Gleichzeitig kann Klimaschutz auch zur Konfliktvermeidung beitragen. Weniger Fragilität erhöht die Erfolgschancen von Umwelt- und Klimainvestitionen, weil die Länder handlungsfähiger sind. Als Klimabank der EU will die EIB ihre Erfahrungen mit Klimafinanzierungen verstärkt in Projekte in fragilen Umgebungen einbringen.
II. Gleichstellung der Geschlechter
In Programmen und Strategien zur Konfliktvermeidung und Konfliktnachsorge müssen auch Geschlechteraspekte berücksichtigt werden. Zwischen der gleichberechtigten Teilhabe von Frauen am Wirtschaftsleben und der Geschlechtergleichstellung einerseits und dem Frieden in einem Land andererseits besteht ein enger Zusammenhang.6 In einer globalen Studie aus dem Jahr 2015 wurde die Gleichstellung der Geschlechter sogar als wichtigster Indikator für Frieden genannt. Beiträge zur Geschlechtergleichstellung sind also gleichzeitig auch Beiträge zur Konfliktvermeidung in fragilen Kontexten.

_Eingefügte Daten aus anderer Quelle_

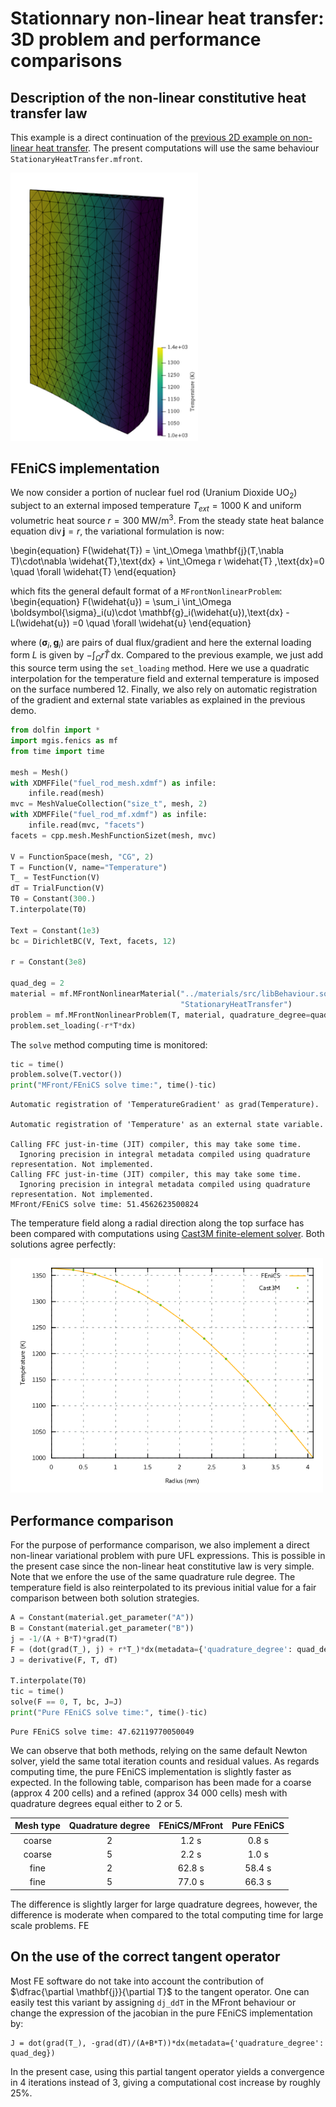 # Stationnary non-linear heat transfer: 3D problem and performance comparisons

## Description of the non-linear constitutive heat transfer law

This example is a direct continuation of the [previous 2D example on non-linear heat transfer](nonlinear_heat_transfer.html). The present computations will use the same behaviour `StationaryHeatTransfer.mfront`.


<img src="supplementary_files/fuel_rod_solution.png" width="300">


## FEniCS implementation

We now consider a portion of nuclear fuel rod (Uranium Dioxide $\text{UO}_2$) subject to an external imposed temperature $T_{ext}=1000\text{ K}$ and uniform volumetric heat source $r=300 \text{ MW/m}^3$. From the steady state heat balance equation $\operatorname{div}\mathbf{j} = r$, the variational formulation is now:

\begin{equation}
F(\widehat{T}) = \int_\Omega \mathbf{j}(T,\nabla T)\cdot\nabla \widehat{T}\,\text{dx} + \int_\Omega r \widehat{T} \,\text{dx}=0 \quad \forall \widehat{T}
\end{equation}

which fits the general default format of a `MFrontNonlinearProblem`:
\begin{equation}
F(\widehat{u}) = \sum_i \int_\Omega \boldsymbol{\sigma}_i(u)\cdot \mathbf{g}_i(\widehat{u})\,\text{dx} -L(\widehat{u}) =0 \quad \forall \widehat{u}
\end{equation}

where $(\boldsymbol{\sigma}_i,\mathbf{g}_i)$ are pairs of dual flux/gradient and here the external loading form $L$ is given by $-\int_\Omega r \widehat{T} \,\text{dx}$. Compared to the previous example, we just add this source term using the `set_loading` method. Here we use a quadratic interpolation for the temperature field and external temperature is imposed on the surface numbered 12. Finally, we also rely on automatic registration of the gradient and external state variables as explained in the previous demo.


```python
from dolfin import *
import mgis.fenics as mf
from time import time

mesh = Mesh()
with XDMFFile("fuel_rod_mesh.xdmf") as infile:
    infile.read(mesh)
mvc = MeshValueCollection("size_t", mesh, 2)
with XDMFFile("fuel_rod_mf.xdmf") as infile:
    infile.read(mvc, "facets")
facets = cpp.mesh.MeshFunctionSizet(mesh, mvc)

V = FunctionSpace(mesh, "CG", 2)
T = Function(V, name="Temperature")
T_ = TestFunction(V)
dT = TrialFunction(V)
T0 = Constant(300.)
T.interpolate(T0)

Text = Constant(1e3)
bc = DirichletBC(V, Text, facets, 12)

r = Constant(3e8)

quad_deg = 2
material = mf.MFrontNonlinearMaterial("../materials/src/libBehaviour.so",
                                      "StationaryHeatTransfer")
problem = mf.MFrontNonlinearProblem(T, material, quadrature_degree=quad_deg, bcs=bc)
problem.set_loading(-r*T*dx)
```

The `solve` method computing time is monitored:


```python
tic = time()
problem.solve(T.vector())
print("MFront/FEniCS solve time:", time()-tic)
```

    Automatic registration of 'TemperatureGradient' as grad(Temperature).
    
    Automatic registration of 'Temperature' as an external state variable.
    
    Calling FFC just-in-time (JIT) compiler, this may take some time.
      Ignoring precision in integral metadata compiled using quadrature representation. Not implemented.
    Calling FFC just-in-time (JIT) compiler, this may take some time.
      Ignoring precision in integral metadata compiled using quadrature representation. Not implemented.
    MFront/FEniCS solve time: 51.4562623500824


The temperature field along a radial direction along the top surface has been compared with computations using [Cast3M finite-element solver](http://www-cast3m.cea.fr/). Both solutions agree perfectly:

<img src="supplementary_files/Temperature_Castem_FEniCS.png" width="500">


## Performance comparison

For the purpose of performance comparison, we also implement a direct non-linear variational problem with pure UFL expressions. This is possible in the present case since the non-linear heat constitutive law is very simple. Note that we enfore the use of the same quadrature rule degree. The temperature field is also reinterpolated to its previous initial value for a fair comparison between both solution strategies.


```python
A = Constant(material.get_parameter("A"))
B = Constant(material.get_parameter("B"))
j = -1/(A + B*T)*grad(T)
F = (dot(grad(T_), j) + r*T_)*dx(metadata={'quadrature_degree': quad_deg})
J = derivative(F, T, dT)

T.interpolate(T0)
tic = time()
solve(F == 0, T, bc, J=J)
print("Pure FEniCS solve time:", time()-tic)
```

    Pure FEniCS solve time: 47.62119770050049


We can observe that both methods, relying on the same default Newton solver, yield the same total iteration counts and residual values. As regards computing time, the pure FEniCS implementation is slightly faster as expected. In the following table, comparison has been made for a coarse (approx 4 200 cells) and a refined (approx 34 000 cells) mesh with quadrature degrees equal either to 2 or 5.

|Mesh type | Quadrature degree | FEniCS/MFront | Pure FEniCS |
|:--------:|:-----------------:|:-------------:|:-----------:|
| coarse   | 2                 |     1.2 s     | 0.8 s       |
| coarse   | 5                 |     2.2 s     | 1.0 s       |
| fine     | 2                 |     62.8 s    | 58.4 s      |
| fine     | 5                 |     77.0 s    | 66.3 s      | 

The difference is slightly larger for large quadrature degrees, however, the difference is moderate when compared to the total computing time for large scale problems. FE 

## On the use of the correct tangent operator

Most FE software do not take into account the contribution of $\dfrac{\partial \mathbf{j}}{\partial T}$ to the tangent operator. One can easily test this variant by assigning `dj_ddT` in the MFront behaviour or change the expression of the jacobian in the pure FEniCS implementation by:
```
J = dot(grad(T_), -grad(dT)/(A+B*T))*dx(metadata={'quadrature_degree': quad_deg})
```
In the present case, using this partial tangent operator yields a convergence in 4 iterations instead of 3, giving a computational cost increase by roughly 25%.
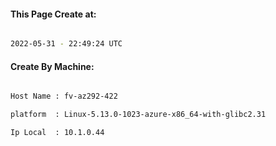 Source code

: 
   
#### This Page Create at:

```bash

2022-05-31 - 22:49:24 UTC

```

#### Create By Machine:

```bash

Host Name : fv-az292-422

platform  : Linux-5.13.0-1023-azure-x86_64-with-glibc2.31

Ip Local  : 10.1.0.44

```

Frauen leiden unverhältnismäßig stark unter den Auswirkungen gewaltsamer Konflikte. Gleichzeitig spielen sie eine entscheidende Rolle beim Friedensaufbau, auch wenn ihnen Machtpositionen häufig verwehrt bleiben. Während und nach Konflikten übernehmen Frauen häufig eine aktive Rolle in der Gesellschaft. Oft nehmen sie den Wiederaufbau in die Hand und leisten humanitäre Hilfe. So war es auch nach dem Völkermord von 1994 in Ruanda und bei den Friedensverhandlungen in Kolumbien, deren Ergebnis international als einmalig feministisches Friedensabkommen in die Geschichte einging.

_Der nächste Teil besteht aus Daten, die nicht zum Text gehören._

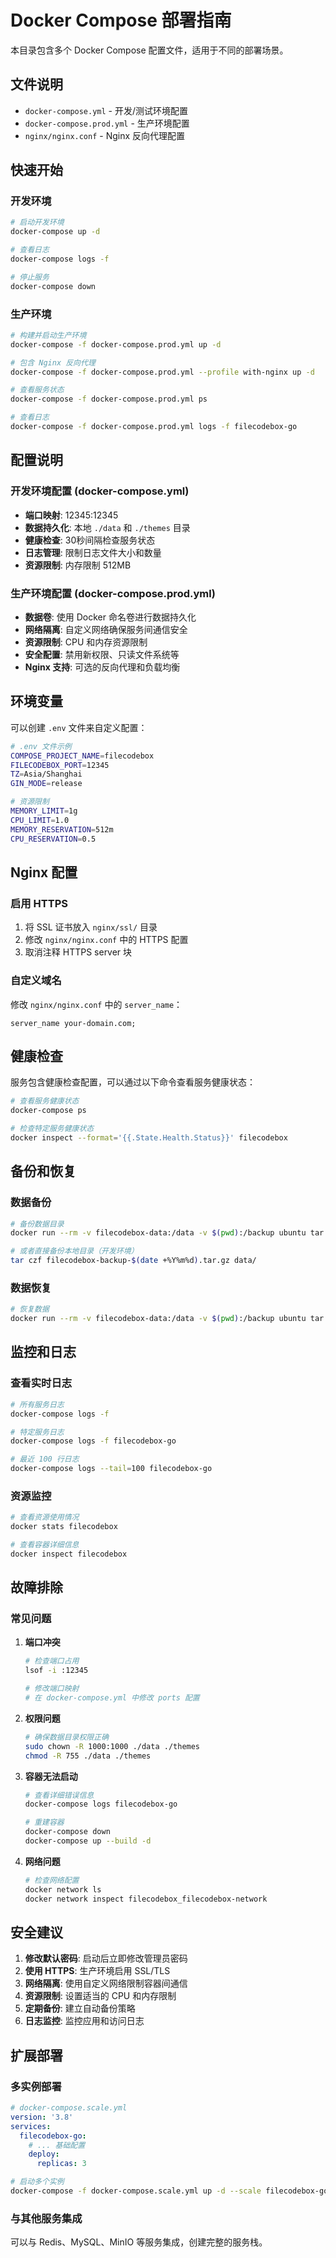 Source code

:# Docker Compose 部署指南

本目录包含多个 Docker Compose 配置文件，适用于不同的部署场景。

## 文件说明

- `docker-compose.yml` - 开发/测试环境配置
- `docker-compose.prod.yml` - 生产环境配置
- `nginx/nginx.conf` - Nginx 反向代理配置

## 快速开始

### 开发环境

```bash
# 启动开发环境
docker-compose up -d

# 查看日志
docker-compose logs -f

# 停止服务
docker-compose down
```

### 生产环境

```bash
# 构建并启动生产环境
docker-compose -f docker-compose.prod.yml up -d

# 包含 Nginx 反向代理
docker-compose -f docker-compose.prod.yml --profile with-nginx up -d

# 查看服务状态
docker-compose -f docker-compose.prod.yml ps

# 查看日志
docker-compose -f docker-compose.prod.yml logs -f filecodebox-go
```

## 配置说明

### 开发环境配置 (docker-compose.yml)

- **端口映射**: 12345:12345
- **数据持久化**: 本地 `./data` 和 `./themes` 目录
- **健康检查**: 30秒间隔检查服务状态
- **日志管理**: 限制日志文件大小和数量
- **资源限制**: 内存限制 512MB

### 生产环境配置 (docker-compose.prod.yml)

- **数据卷**: 使用 Docker 命名卷进行数据持久化
- **网络隔离**: 自定义网络确保服务间通信安全
- **资源限制**: CPU 和内存资源限制
- **安全配置**: 禁用新权限、只读文件系统等
- **Nginx 支持**: 可选的反向代理和负载均衡

## 环境变量

可以创建 `.env` 文件来自定义配置：

```bash
# .env 文件示例
COMPOSE_PROJECT_NAME=filecodebox
FILECODEBOX_PORT=12345
TZ=Asia/Shanghai
GIN_MODE=release

# 资源限制
MEMORY_LIMIT=1g
CPU_LIMIT=1.0
MEMORY_RESERVATION=512m
CPU_RESERVATION=0.5
```

## Nginx 配置

### 启用 HTTPS

1. 将 SSL 证书放入 `nginx/ssl/` 目录
2. 修改 `nginx/nginx.conf` 中的 HTTPS 配置
3. 取消注释 HTTPS server 块

### 自定义域名

修改 `nginx/nginx.conf` 中的 `server_name`：

```nginx
server_name your-domain.com;
```

## 健康检查

服务包含健康检查配置，可以通过以下命令查看服务健康状态：

```bash
# 查看服务健康状态
docker-compose ps

# 检查特定服务健康状态
docker inspect --format='{{.State.Health.Status}}' filecodebox
```

## 备份和恢复

### 数据备份

```bash
# 备份数据目录
docker run --rm -v filecodebox-data:/data -v $(pwd):/backup ubuntu tar czf /backup/filecodebox-backup-$(date +%Y%m%d).tar.gz -C /data .

# 或者直接备份本地目录（开发环境）
tar czf filecodebox-backup-$(date +%Y%m%d).tar.gz data/
```

### 数据恢复

```bash
# 恢复数据
docker run --rm -v filecodebox-data:/data -v $(pwd):/backup ubuntu tar xzf /backup/filecodebox-backup-YYYYMMDD.tar.gz -C /data
```

## 监控和日志

### 查看实时日志

```bash
# 所有服务日志
docker-compose logs -f

# 特定服务日志
docker-compose logs -f filecodebox-go

# 最近 100 行日志
docker-compose logs --tail=100 filecodebox-go
```

### 资源监控

```bash
# 查看资源使用情况
docker stats filecodebox

# 查看容器详细信息
docker inspect filecodebox
```

## 故障排除

### 常见问题

1. **端口冲突**
   ```bash
   # 检查端口占用
   lsof -i :12345
   
   # 修改端口映射
   # 在 docker-compose.yml 中修改 ports 配置
   ```

2. **权限问题**
   ```bash
   # 确保数据目录权限正确
   sudo chown -R 1000:1000 ./data ./themes
   chmod -R 755 ./data ./themes
   ```

3. **容器无法启动**
   ```bash
   # 查看详细错误信息
   docker-compose logs filecodebox-go
   
   # 重建容器
   docker-compose down
   docker-compose up --build -d
   ```

4. **网络问题**
   ```bash
   # 检查网络配置
   docker network ls
   docker network inspect filecodebox_filecodebox-network
   ```

## 安全建议

1. **修改默认密码**: 启动后立即修改管理员密码
2. **使用 HTTPS**: 生产环境启用 SSL/TLS
3. **网络隔离**: 使用自定义网络限制容器间通信
4. **资源限制**: 设置适当的 CPU 和内存限制
5. **定期备份**: 建立自动备份策略
6. **日志监控**: 监控应用和访问日志

## 扩展部署

### 多实例部署

```yaml
# docker-compose.scale.yml
version: '3.8'
services:
  filecodebox-go:
    # ... 基础配置
    deploy:
      replicas: 3
```

```bash
# 启动多个实例
docker-compose -f docker-compose.scale.yml up -d --scale filecodebox-go=3
```

### 与其他服务集成

可以与 Redis、MySQL、MinIO 等服务集成，创建完整的服务栈。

Seit 2018 bietet die Europäische Investitionsbank ihren Beschäftigten Schulungen zu dem Zusammenhang zwischen Geschlechtergleichstellung und Fragilität an. Sie bemüht sich, die Gleichstellung der Geschlechter auch in fragilen Kontexten durchgängig zu berücksichtigen.
III. Migration und Vertreibung
Im Jahr 2019 mussten 70,8 Millionen Menschen ihre Heimat verlassen – so viele wie noch nie zuvor. Unter ihnen waren 25,9 Millionen Flüchtlinge.7 Der weitaus überwiegende Teil von ihnen waren jedoch Binnenvertriebene aus Konfliktregionen. Vor diesem Hintergrund überrascht es nicht, dass Migration und Vertreibung seit einigen Jahren in der Entwicklungspolitik weltweit ganz oben auf der Agenda stehen.
2016 startete die Europäische Investitionsbank die Initiative zur Stärkung der wirtschaftlichen Resilienz als Teil der Reaktion der Europäischen Union auf die Herausforderungen in der südlichen Nachbarschaft und im Westbalkan. Die Resilienzinitiative kombiniert Gebermittel mit EIB-Mitteln. Die Regionen sollen in die Lage versetzt werden, auf Krisen wie Flüchtlingsströme, Konjunkturabschwünge, politische Instabilität und Naturkatastrophen zu reagieren. Die Initiative soll auch Arbeitsplätze schaffen und das Wirtschaftswachstum fördern.